- Exercise aim -
I need the lines below from the one with "if the table" down to the one with "мы проверяем, есть" reproduced exactly, both ends included, and nothing else.

- Working data -
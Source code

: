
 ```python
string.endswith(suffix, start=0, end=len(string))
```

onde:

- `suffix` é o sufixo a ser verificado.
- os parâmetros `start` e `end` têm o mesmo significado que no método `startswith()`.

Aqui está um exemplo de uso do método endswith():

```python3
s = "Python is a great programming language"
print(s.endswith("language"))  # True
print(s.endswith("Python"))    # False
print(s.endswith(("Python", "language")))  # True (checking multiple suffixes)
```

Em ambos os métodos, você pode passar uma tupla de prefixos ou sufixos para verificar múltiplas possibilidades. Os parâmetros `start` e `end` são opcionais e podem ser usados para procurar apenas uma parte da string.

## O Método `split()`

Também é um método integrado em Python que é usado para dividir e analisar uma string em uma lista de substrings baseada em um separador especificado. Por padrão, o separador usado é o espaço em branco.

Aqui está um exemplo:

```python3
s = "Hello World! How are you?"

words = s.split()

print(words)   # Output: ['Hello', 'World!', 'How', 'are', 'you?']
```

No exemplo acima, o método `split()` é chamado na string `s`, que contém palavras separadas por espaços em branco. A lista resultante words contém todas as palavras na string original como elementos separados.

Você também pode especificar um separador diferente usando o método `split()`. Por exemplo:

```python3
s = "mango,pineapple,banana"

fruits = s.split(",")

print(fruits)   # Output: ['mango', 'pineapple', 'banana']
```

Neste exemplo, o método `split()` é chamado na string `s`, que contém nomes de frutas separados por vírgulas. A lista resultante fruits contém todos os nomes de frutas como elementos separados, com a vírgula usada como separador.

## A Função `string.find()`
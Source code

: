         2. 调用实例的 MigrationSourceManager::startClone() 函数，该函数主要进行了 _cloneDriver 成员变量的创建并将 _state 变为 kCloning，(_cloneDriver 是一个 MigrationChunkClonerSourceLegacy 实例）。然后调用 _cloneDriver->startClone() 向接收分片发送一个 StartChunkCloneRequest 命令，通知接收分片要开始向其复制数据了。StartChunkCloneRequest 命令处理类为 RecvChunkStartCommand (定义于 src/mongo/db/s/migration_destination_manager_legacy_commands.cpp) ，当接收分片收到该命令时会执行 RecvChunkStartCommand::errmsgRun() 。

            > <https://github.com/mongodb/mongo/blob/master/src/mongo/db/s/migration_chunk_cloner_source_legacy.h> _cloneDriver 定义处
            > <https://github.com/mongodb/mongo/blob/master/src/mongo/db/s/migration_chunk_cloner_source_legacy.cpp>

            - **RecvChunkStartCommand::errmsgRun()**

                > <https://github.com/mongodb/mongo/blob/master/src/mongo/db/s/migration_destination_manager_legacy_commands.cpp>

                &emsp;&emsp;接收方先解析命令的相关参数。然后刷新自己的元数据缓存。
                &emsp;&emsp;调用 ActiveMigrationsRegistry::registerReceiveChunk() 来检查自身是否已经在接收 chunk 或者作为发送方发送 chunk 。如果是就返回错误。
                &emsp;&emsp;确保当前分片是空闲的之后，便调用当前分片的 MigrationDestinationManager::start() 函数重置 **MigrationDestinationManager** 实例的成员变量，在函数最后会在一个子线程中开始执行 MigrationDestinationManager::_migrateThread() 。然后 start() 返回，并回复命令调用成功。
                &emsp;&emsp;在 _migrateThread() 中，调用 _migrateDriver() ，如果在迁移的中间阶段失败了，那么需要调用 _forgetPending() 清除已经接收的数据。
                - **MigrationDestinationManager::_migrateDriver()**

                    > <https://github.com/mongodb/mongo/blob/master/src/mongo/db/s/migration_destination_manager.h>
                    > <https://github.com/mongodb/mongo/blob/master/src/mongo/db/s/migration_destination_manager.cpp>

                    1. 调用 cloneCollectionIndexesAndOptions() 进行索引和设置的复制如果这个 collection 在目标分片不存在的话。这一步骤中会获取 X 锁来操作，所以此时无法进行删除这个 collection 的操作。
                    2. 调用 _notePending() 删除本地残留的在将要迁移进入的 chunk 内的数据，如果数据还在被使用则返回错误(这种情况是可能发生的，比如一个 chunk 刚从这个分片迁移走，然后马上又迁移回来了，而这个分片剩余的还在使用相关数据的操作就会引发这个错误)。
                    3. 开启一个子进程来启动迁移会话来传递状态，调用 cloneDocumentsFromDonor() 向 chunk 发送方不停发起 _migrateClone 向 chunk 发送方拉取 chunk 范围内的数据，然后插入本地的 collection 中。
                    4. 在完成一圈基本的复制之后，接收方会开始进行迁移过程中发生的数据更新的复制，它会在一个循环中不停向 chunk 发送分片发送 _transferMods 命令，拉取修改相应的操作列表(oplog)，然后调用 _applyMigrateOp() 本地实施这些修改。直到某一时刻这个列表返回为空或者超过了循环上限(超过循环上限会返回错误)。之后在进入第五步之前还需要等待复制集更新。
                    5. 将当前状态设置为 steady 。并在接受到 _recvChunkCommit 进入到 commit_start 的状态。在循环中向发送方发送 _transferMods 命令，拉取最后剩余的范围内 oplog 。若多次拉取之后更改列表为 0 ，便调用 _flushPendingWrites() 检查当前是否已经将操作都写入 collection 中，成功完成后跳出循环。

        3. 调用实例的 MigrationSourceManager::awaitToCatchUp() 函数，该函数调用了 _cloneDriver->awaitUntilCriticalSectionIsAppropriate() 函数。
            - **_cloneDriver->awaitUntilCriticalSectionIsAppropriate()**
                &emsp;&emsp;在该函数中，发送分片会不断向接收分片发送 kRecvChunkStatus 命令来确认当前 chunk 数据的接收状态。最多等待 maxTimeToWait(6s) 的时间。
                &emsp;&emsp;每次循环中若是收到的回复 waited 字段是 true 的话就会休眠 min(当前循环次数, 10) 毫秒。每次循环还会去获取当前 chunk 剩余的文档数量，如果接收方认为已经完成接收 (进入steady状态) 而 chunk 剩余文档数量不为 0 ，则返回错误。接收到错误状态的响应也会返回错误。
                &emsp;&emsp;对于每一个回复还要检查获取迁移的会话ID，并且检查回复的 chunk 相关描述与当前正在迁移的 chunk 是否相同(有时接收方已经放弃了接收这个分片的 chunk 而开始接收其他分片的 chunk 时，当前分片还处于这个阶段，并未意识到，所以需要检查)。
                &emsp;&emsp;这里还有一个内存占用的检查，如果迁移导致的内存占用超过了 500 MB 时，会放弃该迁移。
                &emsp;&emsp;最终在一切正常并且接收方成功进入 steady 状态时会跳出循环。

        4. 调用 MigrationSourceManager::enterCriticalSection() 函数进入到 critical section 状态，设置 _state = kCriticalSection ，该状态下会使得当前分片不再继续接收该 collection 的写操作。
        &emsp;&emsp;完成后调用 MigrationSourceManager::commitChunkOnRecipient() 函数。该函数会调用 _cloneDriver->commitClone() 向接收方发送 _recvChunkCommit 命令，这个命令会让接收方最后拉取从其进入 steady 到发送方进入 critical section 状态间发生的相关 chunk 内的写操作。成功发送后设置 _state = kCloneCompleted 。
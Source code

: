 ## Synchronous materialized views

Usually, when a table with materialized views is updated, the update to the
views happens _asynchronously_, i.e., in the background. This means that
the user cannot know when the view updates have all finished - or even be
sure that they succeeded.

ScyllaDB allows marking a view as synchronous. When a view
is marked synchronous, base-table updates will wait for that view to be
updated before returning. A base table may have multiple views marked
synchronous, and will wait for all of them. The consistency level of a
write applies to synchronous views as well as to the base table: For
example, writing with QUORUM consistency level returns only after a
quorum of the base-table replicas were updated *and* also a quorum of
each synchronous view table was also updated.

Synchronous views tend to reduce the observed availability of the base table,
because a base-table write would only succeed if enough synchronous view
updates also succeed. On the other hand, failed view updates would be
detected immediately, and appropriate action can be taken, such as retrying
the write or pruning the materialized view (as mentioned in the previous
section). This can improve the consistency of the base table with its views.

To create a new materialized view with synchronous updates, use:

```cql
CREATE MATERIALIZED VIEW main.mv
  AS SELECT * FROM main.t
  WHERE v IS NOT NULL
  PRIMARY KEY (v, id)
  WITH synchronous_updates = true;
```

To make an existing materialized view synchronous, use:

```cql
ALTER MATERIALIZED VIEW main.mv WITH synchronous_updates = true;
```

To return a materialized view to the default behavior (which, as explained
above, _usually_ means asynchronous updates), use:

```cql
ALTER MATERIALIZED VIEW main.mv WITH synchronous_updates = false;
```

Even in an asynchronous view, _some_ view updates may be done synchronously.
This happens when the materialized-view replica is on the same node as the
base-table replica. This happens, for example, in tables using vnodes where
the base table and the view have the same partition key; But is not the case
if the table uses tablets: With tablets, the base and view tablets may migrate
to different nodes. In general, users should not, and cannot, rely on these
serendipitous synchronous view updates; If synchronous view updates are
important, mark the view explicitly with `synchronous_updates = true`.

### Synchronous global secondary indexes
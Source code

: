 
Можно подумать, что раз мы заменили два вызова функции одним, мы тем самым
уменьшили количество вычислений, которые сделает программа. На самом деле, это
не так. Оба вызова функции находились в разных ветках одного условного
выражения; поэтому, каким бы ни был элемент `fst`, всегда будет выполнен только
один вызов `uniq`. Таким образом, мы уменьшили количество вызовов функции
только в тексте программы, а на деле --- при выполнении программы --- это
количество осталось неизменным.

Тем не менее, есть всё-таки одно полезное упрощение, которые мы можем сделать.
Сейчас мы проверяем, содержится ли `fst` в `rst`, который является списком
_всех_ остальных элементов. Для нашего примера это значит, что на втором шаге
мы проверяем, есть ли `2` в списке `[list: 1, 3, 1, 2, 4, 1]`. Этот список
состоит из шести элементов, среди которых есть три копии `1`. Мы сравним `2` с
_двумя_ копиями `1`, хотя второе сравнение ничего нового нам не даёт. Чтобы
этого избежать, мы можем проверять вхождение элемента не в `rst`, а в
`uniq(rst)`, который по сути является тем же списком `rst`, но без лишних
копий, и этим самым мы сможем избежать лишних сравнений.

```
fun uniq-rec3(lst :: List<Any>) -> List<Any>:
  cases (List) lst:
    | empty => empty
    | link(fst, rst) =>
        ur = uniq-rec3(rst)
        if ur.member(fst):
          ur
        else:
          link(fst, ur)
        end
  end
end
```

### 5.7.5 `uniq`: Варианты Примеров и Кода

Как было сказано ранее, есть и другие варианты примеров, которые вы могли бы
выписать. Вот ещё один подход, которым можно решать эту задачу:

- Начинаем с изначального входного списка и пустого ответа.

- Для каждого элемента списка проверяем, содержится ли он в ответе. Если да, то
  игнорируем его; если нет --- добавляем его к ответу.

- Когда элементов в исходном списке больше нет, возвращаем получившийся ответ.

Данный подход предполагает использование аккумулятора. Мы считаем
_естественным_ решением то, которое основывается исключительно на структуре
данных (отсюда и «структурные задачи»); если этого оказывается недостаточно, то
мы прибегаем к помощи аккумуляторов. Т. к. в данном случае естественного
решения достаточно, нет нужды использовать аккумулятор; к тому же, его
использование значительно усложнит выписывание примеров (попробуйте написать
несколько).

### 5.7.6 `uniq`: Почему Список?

- Solution to this exercise -
if the table uses tablets: With tablets, the base and view tablets may migrate
to different nodes. In general, users should not, and cannot, rely on these
serendipitous synchronous view updates; If synchronous view updates are
important, mark the view explicitly with `synchronous_updates = true`.

### Synchronous global secondary indexes
Source code

: 
Можно подумать, что раз мы заменили два вызова функции одним, мы тем самым
уменьшили количество вычислений, которые сделает программа. На самом деле, это
не так. Оба вызова функции находились в разных ветках одного условного
выражения; поэтому, каким бы ни был элемент `fst`, всегда будет выполнен только
один вызов `uniq`. Таким образом, мы уменьшили количество вызовов функции
только в тексте программы, а на деле --- при выполнении программы --- это
количество осталось неизменным.

Тем не менее, есть всё-таки одно полезное упрощение, которые мы можем сделать.
Сейчас мы проверяем, содержится ли `fst` в `rst`, который является списком
_всех_ остальных элементов. Для нашего примера это значит, что на втором шаге
мы проверяем, есть ли `2` в списке `[list: 1, 3, 1, 2, 4, 1]`. Этот список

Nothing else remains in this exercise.